Stored data entries:
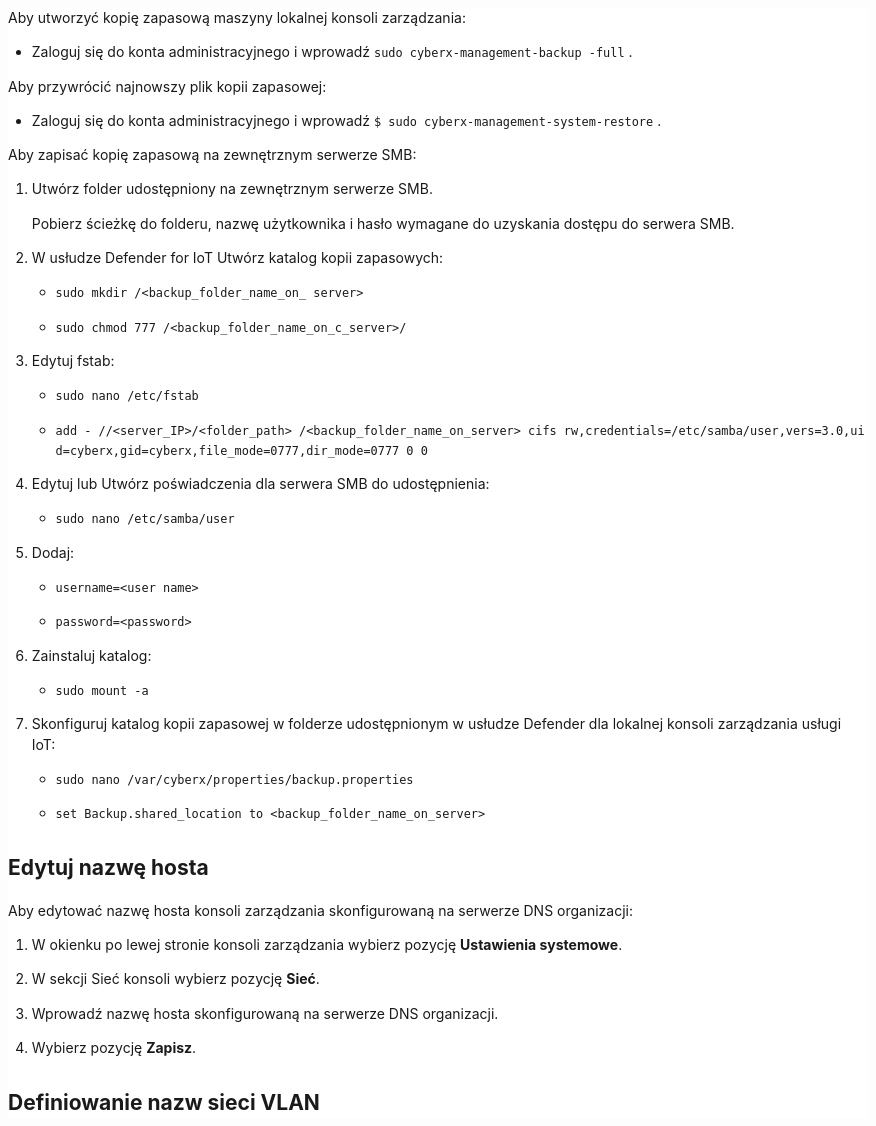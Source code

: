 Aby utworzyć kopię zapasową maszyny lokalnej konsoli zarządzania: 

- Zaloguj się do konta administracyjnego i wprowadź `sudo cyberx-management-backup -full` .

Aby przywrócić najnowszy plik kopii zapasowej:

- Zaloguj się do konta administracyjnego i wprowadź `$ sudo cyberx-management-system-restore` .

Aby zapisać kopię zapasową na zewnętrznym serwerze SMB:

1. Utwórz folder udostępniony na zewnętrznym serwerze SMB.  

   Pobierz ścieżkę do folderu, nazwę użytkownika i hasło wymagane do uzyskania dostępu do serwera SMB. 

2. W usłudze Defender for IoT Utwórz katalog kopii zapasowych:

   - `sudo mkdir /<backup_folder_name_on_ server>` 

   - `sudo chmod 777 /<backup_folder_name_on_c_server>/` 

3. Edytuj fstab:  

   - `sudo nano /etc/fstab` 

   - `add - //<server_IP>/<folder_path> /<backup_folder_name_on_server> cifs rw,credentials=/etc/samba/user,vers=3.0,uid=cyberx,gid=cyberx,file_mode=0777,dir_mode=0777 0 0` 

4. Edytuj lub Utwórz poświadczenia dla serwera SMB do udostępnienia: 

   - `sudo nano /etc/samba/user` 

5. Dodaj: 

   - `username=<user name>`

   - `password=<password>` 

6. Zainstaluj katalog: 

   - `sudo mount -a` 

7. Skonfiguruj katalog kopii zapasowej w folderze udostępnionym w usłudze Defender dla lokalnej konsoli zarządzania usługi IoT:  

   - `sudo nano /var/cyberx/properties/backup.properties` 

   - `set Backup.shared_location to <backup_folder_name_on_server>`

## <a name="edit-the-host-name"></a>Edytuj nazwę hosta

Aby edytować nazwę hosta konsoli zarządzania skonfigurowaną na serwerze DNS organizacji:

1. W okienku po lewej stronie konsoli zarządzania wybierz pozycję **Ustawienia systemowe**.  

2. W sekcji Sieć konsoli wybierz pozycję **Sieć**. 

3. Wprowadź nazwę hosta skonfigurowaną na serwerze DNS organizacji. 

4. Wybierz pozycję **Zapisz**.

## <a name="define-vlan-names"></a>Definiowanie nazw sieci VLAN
==
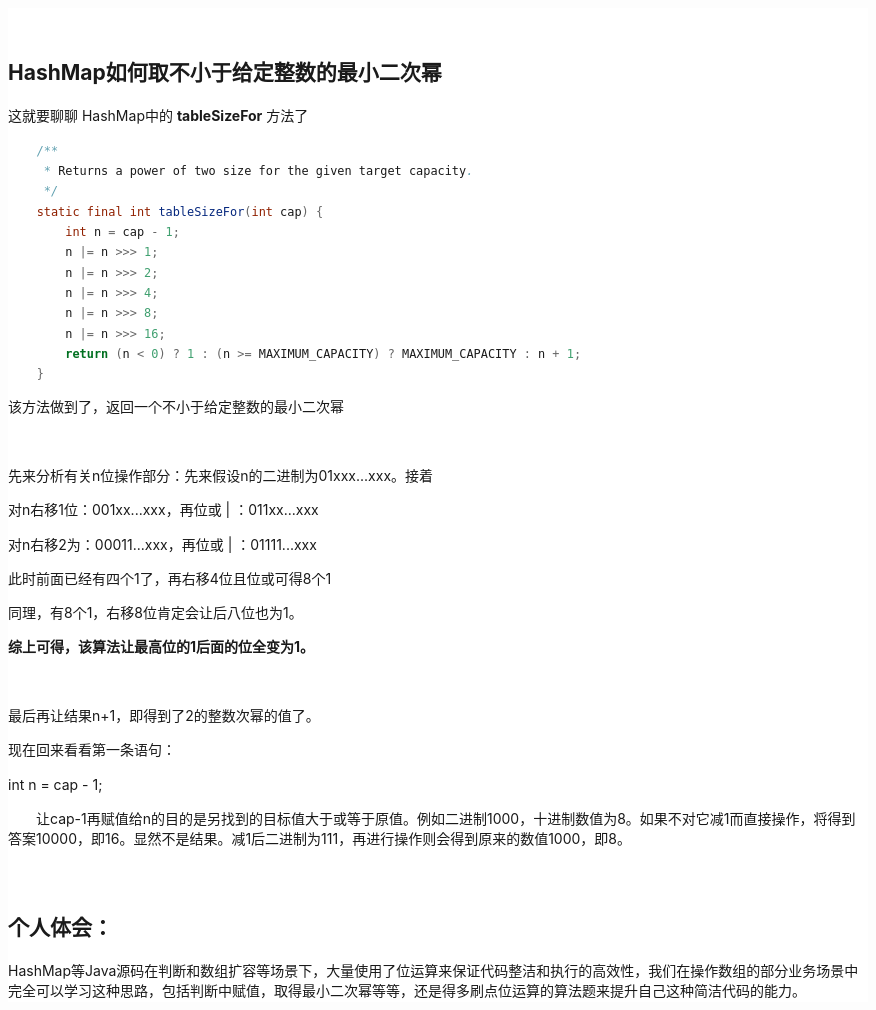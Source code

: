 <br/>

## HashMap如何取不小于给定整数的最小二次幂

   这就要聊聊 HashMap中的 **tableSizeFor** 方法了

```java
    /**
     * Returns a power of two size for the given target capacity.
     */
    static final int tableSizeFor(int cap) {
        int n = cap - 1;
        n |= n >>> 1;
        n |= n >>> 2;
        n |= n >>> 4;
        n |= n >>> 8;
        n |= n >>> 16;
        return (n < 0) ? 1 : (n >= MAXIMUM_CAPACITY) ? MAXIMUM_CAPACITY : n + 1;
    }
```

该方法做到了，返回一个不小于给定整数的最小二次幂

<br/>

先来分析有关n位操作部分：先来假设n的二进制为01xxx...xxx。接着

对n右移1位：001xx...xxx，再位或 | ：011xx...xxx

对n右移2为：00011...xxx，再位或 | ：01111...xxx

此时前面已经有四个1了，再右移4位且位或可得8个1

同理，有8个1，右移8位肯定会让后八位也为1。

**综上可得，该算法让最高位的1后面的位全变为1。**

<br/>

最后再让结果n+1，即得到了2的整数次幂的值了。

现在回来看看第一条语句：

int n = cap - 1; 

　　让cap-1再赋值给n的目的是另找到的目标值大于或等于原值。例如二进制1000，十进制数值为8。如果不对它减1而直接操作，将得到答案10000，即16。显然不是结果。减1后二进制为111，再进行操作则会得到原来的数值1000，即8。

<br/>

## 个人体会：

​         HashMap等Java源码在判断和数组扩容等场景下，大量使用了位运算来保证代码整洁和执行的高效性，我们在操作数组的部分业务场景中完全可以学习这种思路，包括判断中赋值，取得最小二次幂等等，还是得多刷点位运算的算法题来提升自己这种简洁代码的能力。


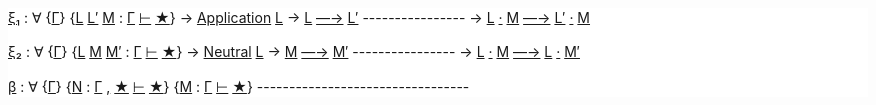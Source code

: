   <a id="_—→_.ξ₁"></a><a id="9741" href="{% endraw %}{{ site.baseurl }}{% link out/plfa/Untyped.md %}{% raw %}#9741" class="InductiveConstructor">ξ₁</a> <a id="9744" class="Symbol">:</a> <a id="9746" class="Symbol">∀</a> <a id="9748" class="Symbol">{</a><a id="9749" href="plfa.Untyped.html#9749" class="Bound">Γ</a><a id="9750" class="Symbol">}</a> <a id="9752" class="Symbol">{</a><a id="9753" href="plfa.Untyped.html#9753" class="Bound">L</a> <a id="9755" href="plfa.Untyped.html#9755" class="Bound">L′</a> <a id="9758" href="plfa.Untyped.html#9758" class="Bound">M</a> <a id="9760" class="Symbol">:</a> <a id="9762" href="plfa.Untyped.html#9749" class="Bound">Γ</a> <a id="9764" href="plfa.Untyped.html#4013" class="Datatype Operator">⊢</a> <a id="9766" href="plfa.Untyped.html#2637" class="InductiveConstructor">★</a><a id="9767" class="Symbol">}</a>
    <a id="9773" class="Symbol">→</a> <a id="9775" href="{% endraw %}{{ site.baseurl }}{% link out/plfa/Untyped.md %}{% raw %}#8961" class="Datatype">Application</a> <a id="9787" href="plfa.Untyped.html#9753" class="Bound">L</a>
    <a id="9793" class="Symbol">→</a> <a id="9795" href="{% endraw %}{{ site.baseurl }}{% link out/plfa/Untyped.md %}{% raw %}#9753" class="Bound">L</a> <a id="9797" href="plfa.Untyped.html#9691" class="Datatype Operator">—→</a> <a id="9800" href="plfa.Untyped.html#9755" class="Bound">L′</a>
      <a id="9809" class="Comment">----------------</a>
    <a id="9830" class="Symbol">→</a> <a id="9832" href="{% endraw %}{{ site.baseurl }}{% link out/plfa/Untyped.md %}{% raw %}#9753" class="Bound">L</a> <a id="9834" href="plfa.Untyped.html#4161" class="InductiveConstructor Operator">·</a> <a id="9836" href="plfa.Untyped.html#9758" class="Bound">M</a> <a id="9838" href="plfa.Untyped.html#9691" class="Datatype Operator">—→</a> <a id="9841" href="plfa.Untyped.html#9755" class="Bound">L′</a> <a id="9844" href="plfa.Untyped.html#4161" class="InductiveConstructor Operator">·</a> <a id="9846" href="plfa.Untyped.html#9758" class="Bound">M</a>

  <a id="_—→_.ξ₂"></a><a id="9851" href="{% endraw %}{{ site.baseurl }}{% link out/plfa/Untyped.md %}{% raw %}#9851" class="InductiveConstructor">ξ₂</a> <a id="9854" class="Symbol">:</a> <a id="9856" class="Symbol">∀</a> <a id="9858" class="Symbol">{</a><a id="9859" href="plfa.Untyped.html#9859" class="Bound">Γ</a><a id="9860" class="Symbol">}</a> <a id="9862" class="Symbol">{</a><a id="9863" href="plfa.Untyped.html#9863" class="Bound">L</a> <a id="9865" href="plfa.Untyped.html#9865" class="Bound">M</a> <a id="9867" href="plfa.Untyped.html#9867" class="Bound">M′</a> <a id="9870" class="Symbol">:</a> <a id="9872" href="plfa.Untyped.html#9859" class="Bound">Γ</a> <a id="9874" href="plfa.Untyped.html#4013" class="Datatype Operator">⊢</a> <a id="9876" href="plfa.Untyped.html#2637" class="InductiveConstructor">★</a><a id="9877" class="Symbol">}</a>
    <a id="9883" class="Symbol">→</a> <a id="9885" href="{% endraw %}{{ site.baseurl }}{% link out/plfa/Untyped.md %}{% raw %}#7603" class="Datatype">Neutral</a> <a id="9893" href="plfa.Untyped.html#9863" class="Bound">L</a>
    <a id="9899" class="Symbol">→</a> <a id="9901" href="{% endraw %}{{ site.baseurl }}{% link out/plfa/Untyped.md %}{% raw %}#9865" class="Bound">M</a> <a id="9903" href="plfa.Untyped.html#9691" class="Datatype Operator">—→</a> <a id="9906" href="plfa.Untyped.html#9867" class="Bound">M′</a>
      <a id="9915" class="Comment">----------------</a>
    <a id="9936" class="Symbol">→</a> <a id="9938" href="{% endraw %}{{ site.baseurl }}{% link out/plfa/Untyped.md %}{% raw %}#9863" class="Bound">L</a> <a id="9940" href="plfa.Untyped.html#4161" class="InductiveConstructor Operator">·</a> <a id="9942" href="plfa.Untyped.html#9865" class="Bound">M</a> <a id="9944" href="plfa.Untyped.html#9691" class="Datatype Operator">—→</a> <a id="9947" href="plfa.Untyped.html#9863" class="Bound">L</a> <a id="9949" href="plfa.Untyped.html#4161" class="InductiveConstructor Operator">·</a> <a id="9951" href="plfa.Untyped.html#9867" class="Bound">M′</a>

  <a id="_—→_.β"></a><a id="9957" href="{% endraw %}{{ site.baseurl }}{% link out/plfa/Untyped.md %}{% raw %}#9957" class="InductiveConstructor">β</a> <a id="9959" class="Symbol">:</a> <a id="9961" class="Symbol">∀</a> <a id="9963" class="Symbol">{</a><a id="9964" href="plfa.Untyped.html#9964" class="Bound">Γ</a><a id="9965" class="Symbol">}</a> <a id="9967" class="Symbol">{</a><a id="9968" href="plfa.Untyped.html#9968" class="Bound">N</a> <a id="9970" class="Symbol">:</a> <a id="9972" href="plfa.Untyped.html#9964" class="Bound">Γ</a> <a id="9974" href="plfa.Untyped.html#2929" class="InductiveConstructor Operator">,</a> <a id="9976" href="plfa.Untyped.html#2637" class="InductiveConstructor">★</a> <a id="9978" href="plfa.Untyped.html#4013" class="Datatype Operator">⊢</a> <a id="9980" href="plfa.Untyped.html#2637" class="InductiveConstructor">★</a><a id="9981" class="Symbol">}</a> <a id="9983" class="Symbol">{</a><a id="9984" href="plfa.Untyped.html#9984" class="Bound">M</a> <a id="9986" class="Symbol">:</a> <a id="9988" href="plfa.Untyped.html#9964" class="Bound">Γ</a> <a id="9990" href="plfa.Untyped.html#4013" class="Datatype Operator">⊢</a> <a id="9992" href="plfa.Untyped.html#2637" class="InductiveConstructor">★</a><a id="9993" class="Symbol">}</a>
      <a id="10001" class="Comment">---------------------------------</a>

What to produce:
Could you work out how many lines above contain the string "Utwórz"? Answer with the number only.

Exercise response:
3